LaFond: And guilt is like, “I have these standards. They’re very much my own standards. And I did something outside of that. Maybe I made a mistake, oops.” But you can move on. And our mom guilt is, a lot of times based on again, what we think is expected of us. And then it seeps into shame. We just repeat that cycle like, “Something is wrong with me.” It’s the, between the, “I did something wrong.” Versus “I am wrong.” That’s how Brene puts it. And I think a lot of times a mom guilt is a slippery slope like, “Oh, everything I did is wrong and now I am wrong. I am a bad mom. I’m not good enough.”
Lozada: And I feel also that through the years, the definition of what quote unquote, “A good mom,” has become, there’s been more and more attached to it and it’s become harder to reach. So then that guilt seeps deeper and deeper. I see it with the new moms that I support as a doula. I can remember it in myself. It goes so deep that if you even think of, “I am going to do this for myself, I am depleted. I need to sleep. I’m going to have somebody hold the baby while I sleep.” Then they can’t sleep because they’re worried. The mind and the thoughts of, “I’m not… This is wrong, I shouldn’t be doing this.” Or, “Is the baby okay?” Or, “I should be the one taking care of…” Not giving them permission to have other people help raise this child. Then creates it so that they can’t do the thing.

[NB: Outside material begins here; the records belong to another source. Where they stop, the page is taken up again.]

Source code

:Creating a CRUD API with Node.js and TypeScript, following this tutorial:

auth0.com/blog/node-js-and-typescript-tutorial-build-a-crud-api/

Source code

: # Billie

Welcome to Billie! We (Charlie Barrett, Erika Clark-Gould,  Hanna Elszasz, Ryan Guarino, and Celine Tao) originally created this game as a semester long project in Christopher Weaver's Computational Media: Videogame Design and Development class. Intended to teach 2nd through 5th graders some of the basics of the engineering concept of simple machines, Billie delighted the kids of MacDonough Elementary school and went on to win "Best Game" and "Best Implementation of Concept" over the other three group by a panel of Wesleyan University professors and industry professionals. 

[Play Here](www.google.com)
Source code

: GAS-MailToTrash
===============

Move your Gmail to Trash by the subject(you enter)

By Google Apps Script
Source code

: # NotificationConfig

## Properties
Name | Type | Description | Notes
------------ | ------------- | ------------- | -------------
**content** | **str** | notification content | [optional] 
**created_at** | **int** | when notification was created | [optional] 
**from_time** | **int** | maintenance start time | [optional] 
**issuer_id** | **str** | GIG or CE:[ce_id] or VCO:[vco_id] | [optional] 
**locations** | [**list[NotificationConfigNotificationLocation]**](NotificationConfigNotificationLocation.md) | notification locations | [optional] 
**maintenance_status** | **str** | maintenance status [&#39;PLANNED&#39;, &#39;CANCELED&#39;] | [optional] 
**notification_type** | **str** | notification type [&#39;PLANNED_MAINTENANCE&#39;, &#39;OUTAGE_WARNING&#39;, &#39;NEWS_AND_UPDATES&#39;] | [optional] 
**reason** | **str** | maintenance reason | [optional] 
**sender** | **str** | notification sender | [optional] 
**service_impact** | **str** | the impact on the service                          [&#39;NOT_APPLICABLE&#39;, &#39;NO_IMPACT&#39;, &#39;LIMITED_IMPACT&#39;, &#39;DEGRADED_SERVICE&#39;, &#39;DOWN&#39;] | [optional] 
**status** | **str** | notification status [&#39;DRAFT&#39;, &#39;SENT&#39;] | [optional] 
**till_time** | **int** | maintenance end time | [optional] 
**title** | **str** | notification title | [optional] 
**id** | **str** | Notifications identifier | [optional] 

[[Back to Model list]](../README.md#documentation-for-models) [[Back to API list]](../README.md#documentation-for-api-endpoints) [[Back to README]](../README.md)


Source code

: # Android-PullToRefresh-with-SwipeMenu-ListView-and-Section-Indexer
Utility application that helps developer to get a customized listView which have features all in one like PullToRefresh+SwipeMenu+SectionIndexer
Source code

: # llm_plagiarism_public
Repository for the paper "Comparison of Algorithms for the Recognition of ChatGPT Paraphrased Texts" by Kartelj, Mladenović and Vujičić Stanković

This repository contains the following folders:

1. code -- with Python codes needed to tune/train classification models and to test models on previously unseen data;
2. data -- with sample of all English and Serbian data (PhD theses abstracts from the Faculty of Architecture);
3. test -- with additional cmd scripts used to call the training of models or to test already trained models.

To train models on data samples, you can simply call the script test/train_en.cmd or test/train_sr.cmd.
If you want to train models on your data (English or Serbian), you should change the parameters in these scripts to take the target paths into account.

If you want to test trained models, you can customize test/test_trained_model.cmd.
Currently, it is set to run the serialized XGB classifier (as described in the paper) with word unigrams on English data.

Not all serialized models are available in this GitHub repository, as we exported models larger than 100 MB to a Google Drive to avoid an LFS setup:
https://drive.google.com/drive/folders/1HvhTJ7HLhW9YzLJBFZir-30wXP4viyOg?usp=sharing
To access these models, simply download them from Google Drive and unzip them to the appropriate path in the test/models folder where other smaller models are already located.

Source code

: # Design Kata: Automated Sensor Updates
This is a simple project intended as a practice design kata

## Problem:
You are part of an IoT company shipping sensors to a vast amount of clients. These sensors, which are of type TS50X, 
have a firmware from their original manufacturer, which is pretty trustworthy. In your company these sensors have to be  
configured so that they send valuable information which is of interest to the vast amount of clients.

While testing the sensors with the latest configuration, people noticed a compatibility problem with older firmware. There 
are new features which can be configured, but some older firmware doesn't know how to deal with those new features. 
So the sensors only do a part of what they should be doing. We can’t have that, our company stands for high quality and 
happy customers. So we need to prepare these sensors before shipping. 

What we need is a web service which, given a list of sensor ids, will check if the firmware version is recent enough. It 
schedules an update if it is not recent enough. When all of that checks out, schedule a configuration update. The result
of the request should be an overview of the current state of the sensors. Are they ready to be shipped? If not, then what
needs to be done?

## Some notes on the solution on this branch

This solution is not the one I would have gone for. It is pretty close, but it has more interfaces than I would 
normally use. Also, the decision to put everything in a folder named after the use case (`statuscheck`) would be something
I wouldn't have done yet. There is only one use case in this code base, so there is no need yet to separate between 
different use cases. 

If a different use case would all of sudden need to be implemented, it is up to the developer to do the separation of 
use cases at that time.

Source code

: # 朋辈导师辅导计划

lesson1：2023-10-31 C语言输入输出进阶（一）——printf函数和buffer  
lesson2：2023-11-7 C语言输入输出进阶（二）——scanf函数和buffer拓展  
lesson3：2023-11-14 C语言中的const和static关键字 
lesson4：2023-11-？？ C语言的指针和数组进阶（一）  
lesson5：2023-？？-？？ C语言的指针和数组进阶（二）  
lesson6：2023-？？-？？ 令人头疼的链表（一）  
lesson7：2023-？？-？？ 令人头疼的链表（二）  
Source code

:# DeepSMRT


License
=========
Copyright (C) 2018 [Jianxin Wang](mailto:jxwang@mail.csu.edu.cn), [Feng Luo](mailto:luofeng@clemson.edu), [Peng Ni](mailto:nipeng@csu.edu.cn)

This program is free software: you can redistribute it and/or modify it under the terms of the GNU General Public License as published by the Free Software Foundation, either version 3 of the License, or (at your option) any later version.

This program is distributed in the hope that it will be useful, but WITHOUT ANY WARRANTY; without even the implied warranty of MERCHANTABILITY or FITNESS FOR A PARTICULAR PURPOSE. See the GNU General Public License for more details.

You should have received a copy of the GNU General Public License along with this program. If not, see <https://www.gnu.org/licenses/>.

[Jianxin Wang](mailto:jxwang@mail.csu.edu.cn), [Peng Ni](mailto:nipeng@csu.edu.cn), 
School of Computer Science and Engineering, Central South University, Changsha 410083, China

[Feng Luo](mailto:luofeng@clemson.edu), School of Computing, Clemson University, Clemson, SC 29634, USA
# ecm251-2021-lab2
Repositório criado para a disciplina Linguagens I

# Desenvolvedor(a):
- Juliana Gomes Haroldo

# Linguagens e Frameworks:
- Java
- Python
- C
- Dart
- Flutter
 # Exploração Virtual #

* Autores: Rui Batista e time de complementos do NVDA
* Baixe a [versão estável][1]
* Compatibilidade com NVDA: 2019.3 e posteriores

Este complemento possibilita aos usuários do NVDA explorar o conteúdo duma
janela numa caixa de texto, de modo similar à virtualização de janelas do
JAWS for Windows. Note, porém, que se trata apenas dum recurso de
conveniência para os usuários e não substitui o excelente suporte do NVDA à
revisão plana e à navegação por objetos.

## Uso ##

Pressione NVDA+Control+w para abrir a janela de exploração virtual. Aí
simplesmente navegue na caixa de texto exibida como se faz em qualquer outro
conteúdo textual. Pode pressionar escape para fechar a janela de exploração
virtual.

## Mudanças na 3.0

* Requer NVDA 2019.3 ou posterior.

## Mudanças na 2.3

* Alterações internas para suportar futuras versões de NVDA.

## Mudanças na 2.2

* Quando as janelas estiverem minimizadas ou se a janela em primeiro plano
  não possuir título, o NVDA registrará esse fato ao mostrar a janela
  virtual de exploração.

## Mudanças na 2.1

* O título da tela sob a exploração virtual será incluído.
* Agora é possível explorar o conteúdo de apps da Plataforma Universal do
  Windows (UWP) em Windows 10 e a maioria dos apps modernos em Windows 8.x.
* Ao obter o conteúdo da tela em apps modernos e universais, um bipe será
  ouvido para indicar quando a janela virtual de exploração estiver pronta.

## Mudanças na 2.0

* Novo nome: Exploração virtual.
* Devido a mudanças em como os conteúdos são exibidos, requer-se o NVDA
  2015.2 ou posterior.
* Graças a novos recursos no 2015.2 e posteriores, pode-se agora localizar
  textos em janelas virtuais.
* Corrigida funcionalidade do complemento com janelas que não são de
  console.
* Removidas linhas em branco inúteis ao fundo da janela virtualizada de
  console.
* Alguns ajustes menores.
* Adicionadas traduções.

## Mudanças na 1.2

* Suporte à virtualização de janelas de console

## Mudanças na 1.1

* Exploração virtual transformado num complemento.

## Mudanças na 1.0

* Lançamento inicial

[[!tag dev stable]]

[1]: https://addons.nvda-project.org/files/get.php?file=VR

LaFond: They can’t. Yes. It’s this unrealistic expectations. And for the life of me, Adriana, I can’t figure out kind of where we went wrong with this. When was the exact point where people were like, “Well, mom should do everything.” Because I was born in the early eighties, right. And I shared a bit about my background before, but being born, my parents are Haitian, it was very common to have everybody around. We just had a culture that folks were around to hold the baby, to spend time with the baby. When I lived in Haiti, I wasn’t even living with my parents, I was living with extended family. And while my parents were kind of setting everything up for us in the state. So it’s just like, there was a village aspect. I had aunties around. I had that. And not only have we moved so far away from that, we live and the U.S. particularly, but I would say most Western cultures, very individualistic, the nuclear family. And now we’re expecting mom to show up and be the village.
Lozada: And also for many of us to work outside of home. To also like…
LaFond: Everybody’s working. Yeah. It’s nuts… It’s insane to me because I have girlfriends that are, they’re directors, they’re this, they’re really climbing the ladder in their careers and they’re all business owners, whatever. And they’re still expecting themselves to do all these things. And I’m just like, “Well, how do you think that’s possible?” That is completely unrealistic and not sustainable. For me, when I’m working with folks is, “Where do you get to that space where it’s sustainable for you? What works for you?” Not what your family did. Because, there’s a lot of that. There’s a lot of guilt because in our heads we think, “Well, the generations before me were able to do it and they had way more barriers. Why can’t I do it?” And when we sit down and actually talk about it, is like, “Did they really have more barriers?” And even if they did, you don’t have to make yourself suffer, right.
LaFond: So how do you get to that sweet spot? Understanding, I love to talk about season. We do not expect the Earth to remain in the same season, right. We know there are life cycles. So why are we expecting ourselves to be productive? To be doing all the things, especially in a major phase of transition. When you have a child, when you’re raising your child and they’re going through a different phase and you have to adjust, life is going to look different. Can you give yourself that space to be like, “Okay, I’m good at this thing, but not right now.” Or, “I don’t even like this thing. Why am I forcing myself into a box that says, ‘I have to do this thing’?”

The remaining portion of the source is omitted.